▶ **Work order**: Only the lines holding "google" are wanted here; copy each from the listing.

▶ **Data shown**:
================

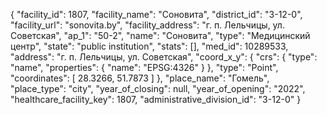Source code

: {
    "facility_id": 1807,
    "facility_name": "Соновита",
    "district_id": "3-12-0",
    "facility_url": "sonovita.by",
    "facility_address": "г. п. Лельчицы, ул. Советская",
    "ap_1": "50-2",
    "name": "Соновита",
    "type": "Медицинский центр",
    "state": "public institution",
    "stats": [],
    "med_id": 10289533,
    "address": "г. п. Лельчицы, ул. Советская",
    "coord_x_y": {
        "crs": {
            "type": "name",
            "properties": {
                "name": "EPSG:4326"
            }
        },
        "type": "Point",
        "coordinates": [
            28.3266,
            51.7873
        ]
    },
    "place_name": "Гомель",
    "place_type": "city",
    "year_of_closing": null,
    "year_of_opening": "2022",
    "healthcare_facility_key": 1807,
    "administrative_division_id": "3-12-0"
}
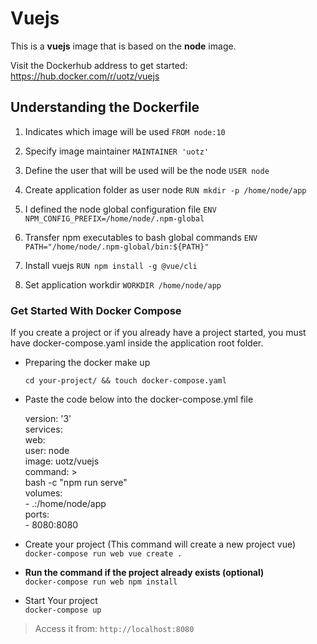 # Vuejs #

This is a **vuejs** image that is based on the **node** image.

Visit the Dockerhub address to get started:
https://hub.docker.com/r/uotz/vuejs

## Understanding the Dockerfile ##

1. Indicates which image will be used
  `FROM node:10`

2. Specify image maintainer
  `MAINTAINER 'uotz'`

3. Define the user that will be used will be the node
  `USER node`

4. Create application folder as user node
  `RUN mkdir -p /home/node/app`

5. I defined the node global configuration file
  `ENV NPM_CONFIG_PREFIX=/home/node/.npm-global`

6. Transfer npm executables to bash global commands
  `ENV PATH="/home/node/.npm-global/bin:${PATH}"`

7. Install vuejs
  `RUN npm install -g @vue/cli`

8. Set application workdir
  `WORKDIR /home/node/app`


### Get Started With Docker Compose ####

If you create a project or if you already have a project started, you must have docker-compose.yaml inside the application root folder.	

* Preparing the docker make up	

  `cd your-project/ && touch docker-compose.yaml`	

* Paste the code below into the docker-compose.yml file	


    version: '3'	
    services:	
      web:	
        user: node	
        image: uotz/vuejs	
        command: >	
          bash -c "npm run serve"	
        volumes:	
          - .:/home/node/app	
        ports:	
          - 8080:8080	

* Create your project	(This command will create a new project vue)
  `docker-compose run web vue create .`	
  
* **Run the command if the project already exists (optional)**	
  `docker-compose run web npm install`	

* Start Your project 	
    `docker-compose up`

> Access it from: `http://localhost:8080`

================

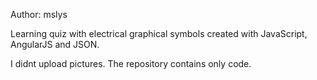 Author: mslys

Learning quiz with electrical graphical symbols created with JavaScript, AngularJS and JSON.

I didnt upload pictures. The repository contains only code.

================

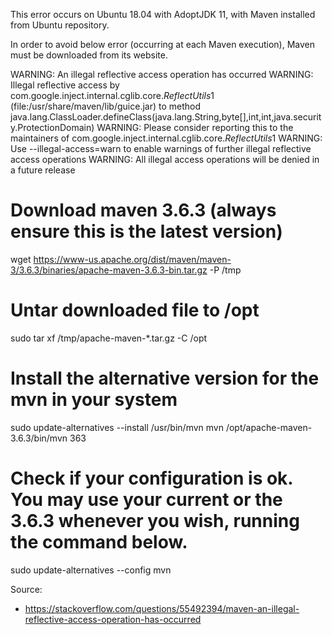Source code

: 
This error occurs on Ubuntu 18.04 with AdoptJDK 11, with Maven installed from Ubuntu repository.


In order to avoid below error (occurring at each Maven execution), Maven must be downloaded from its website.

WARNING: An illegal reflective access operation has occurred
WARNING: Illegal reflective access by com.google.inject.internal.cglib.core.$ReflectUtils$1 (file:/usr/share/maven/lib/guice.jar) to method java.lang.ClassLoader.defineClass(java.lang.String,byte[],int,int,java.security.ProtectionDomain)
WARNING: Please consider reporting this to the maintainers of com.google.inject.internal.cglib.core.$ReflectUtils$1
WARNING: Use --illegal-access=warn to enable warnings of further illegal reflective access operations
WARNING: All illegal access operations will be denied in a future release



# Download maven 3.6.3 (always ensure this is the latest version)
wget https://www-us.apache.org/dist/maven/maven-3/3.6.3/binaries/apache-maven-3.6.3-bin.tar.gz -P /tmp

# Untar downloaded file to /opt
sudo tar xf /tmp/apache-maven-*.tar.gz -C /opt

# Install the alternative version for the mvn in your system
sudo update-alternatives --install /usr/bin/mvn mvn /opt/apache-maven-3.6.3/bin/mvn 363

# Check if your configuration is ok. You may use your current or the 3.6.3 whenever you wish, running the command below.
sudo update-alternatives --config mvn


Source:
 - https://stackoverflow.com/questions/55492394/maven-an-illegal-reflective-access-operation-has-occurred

================

▶ **Output for this task**:
WARNING: Illegal reflective access by com.google.inject.internal.cglib.core.$ReflectUtils$1 (file:/usr/share/maven/lib/guice.jar) to method java.lang.ClassLoader.defineClass(java.lang.String,byte[],int,int,java.security.ProtectionDomain)
WARNING: Please consider reporting this to the maintainers of com.google.inject.internal.cglib.core.$ReflectUtils$1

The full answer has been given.